Director: Yimou Zhang
Starring: Matt Damon, Tian Jang, Willem Dafoe, Andy Lau, Pedro Pascal, Hanyu Zhang, Lu Han, Kenny Lin
Witten by: Carlo Bernard, Doug Miro, Tony Gilroy, (story) Max Brooks, Edward Zwick and Marshall Herskowitz
Running Time: 103 mins
Release date: 17th February 2017
When acclaimed director Yimou Zhang is behind the camera, there is cause for celebration. With a string of hit imaginative and beautifully films behind him like Hero, House of Flying Daggers and Curse of the Golden Flower to his credits, you know that the film is going to be stunning to look at as well as mystical and majestic. So what has gone wrong with his first English language film? A bizarre tale that is linked with the legend of the Great Wall of China. The look is still there. The story isn’t.
A mercenary, William, and his companion, Tovar, are heading to China, hoping to trade for black powder when they come under attack. Killing whatever the attacker was, they are soon captured by an elite army that defends the Great Wall of China. Convincing them that they killed a creature, the wall soon becomes apparent when it is the battleground between the army and a horde of monster, trying to break through to get to the major cities. William, an expert archer, joins the army while his friend has other ideas.
This film is odd.
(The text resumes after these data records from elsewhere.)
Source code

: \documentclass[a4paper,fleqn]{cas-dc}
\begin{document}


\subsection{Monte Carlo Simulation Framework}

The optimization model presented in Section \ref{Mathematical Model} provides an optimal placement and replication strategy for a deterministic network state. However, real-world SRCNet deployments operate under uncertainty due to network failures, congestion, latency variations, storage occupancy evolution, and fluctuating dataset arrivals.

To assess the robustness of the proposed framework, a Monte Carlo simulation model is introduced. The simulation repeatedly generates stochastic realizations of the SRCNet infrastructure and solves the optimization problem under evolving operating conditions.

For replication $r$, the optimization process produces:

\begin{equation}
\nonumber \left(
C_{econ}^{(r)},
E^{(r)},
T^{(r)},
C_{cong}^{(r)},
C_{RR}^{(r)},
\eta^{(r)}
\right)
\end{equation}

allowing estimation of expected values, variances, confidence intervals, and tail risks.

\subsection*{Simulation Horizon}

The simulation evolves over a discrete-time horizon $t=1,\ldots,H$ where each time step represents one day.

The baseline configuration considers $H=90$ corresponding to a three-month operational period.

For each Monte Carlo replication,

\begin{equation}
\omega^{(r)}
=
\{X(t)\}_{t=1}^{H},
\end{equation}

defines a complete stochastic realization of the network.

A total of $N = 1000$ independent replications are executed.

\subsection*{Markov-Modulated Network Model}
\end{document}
A massive production (the biggest filmed in China) does have Zhang’s visual flair. There is no denying that the costumes are stunning and the production values are very high. Yet what doesn’t quite work is the casting and the creatures. The action sequences and set pieces also seem fairly pedestrian when you compare the imagination that he uses in his films, particularly the bamboo field fight in House of Flying Daggers, one scene that is not only glorious to look at but is brimming with ideas.
Here we have thousands of computer generated creatures storming the wall in scenes reminiscent of The Lord of the Rings and World War Z, except strangely they aren’t as impressive as those films. Maybe it’s a case of less is more. The creatures, like savage dogs with enormous jaws, are being commanded by a queen that appears to have a passing resemblance to the queen in the Alien films.
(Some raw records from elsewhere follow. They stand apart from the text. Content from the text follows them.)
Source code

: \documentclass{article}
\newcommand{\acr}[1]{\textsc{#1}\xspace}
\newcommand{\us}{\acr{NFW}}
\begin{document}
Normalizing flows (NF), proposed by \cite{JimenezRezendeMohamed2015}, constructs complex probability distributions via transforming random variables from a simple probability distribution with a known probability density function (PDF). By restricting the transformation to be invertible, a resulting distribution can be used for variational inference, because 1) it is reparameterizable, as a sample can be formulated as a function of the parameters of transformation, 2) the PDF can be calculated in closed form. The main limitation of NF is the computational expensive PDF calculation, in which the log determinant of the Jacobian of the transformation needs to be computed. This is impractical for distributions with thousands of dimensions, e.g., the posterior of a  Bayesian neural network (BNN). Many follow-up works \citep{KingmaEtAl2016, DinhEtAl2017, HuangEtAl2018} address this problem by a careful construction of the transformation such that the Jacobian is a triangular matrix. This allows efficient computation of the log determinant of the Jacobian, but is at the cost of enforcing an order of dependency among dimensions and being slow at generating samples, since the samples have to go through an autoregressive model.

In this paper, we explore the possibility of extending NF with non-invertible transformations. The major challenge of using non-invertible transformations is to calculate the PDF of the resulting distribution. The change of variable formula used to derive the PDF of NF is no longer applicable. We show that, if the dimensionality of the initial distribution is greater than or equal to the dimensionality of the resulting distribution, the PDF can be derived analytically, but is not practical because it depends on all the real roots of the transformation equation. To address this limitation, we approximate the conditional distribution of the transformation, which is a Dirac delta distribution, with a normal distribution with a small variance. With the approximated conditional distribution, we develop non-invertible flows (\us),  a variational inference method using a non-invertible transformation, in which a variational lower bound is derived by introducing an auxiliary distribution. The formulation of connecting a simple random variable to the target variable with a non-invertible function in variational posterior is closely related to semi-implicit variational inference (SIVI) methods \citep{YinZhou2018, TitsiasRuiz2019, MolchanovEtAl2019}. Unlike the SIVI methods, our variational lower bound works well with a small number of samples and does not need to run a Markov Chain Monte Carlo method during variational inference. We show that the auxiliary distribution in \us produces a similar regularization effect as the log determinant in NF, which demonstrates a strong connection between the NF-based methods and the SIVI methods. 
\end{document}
The incidental plotline, in which William’s companion wants to steal the black powder hidden in the vaults of the wall, seems forced and unexciting. Which is the film’s main problem? With all the stunts, arrows flying and swordplay, this lacks any real adrenaline moments. There is very little tension and it never rises to a mild interest. Thankfully, the film is short and doesn’t drag on but it needed to have an injection of tense thrills.
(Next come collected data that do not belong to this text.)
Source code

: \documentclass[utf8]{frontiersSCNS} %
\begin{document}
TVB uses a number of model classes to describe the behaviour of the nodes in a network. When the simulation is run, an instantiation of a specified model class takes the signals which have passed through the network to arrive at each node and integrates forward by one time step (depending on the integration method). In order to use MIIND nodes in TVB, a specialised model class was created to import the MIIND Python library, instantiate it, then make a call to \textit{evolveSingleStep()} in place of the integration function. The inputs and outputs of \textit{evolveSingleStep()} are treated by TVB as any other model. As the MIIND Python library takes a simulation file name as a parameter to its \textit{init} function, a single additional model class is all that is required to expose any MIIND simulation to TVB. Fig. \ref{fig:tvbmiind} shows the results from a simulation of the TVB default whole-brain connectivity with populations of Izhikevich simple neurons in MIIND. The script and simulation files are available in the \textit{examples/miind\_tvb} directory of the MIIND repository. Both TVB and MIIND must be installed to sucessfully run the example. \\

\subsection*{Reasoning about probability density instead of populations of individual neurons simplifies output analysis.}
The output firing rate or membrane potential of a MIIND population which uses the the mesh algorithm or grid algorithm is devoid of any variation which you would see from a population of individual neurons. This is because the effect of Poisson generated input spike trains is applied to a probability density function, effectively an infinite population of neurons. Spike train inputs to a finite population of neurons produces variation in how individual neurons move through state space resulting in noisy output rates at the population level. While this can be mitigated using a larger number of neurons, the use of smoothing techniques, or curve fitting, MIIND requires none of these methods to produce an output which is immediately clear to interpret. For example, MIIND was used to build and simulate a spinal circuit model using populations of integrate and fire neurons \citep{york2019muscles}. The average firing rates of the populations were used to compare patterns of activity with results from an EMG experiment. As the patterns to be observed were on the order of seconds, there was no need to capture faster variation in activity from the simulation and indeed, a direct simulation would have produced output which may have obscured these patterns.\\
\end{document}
The other problem is casting Matt Damon as the lead. Damon is a likeable lead but here he seems misplaced. Playing the mercenary, his accent is all over the place and you can never really put your finger on where he is supposed to come from. There are moments when you look at Damon and you serious wonder if he is enjoying himself. Willem Dafoe pops up as a prisoner of the wall, who does his best Gollum impression and his level of performance is what is needed to keep the attention.
If the film had been more bonkers and didn’t take itself quite as seriously, then there could be miles of fun. Instead, The Great Wall has a lovely look to it but that’s about it. Perfectly serviceable, throwaway entertainment but it won’t stay in the mind longer than a journey home and the sad thing is the waste of an extremely impressive director.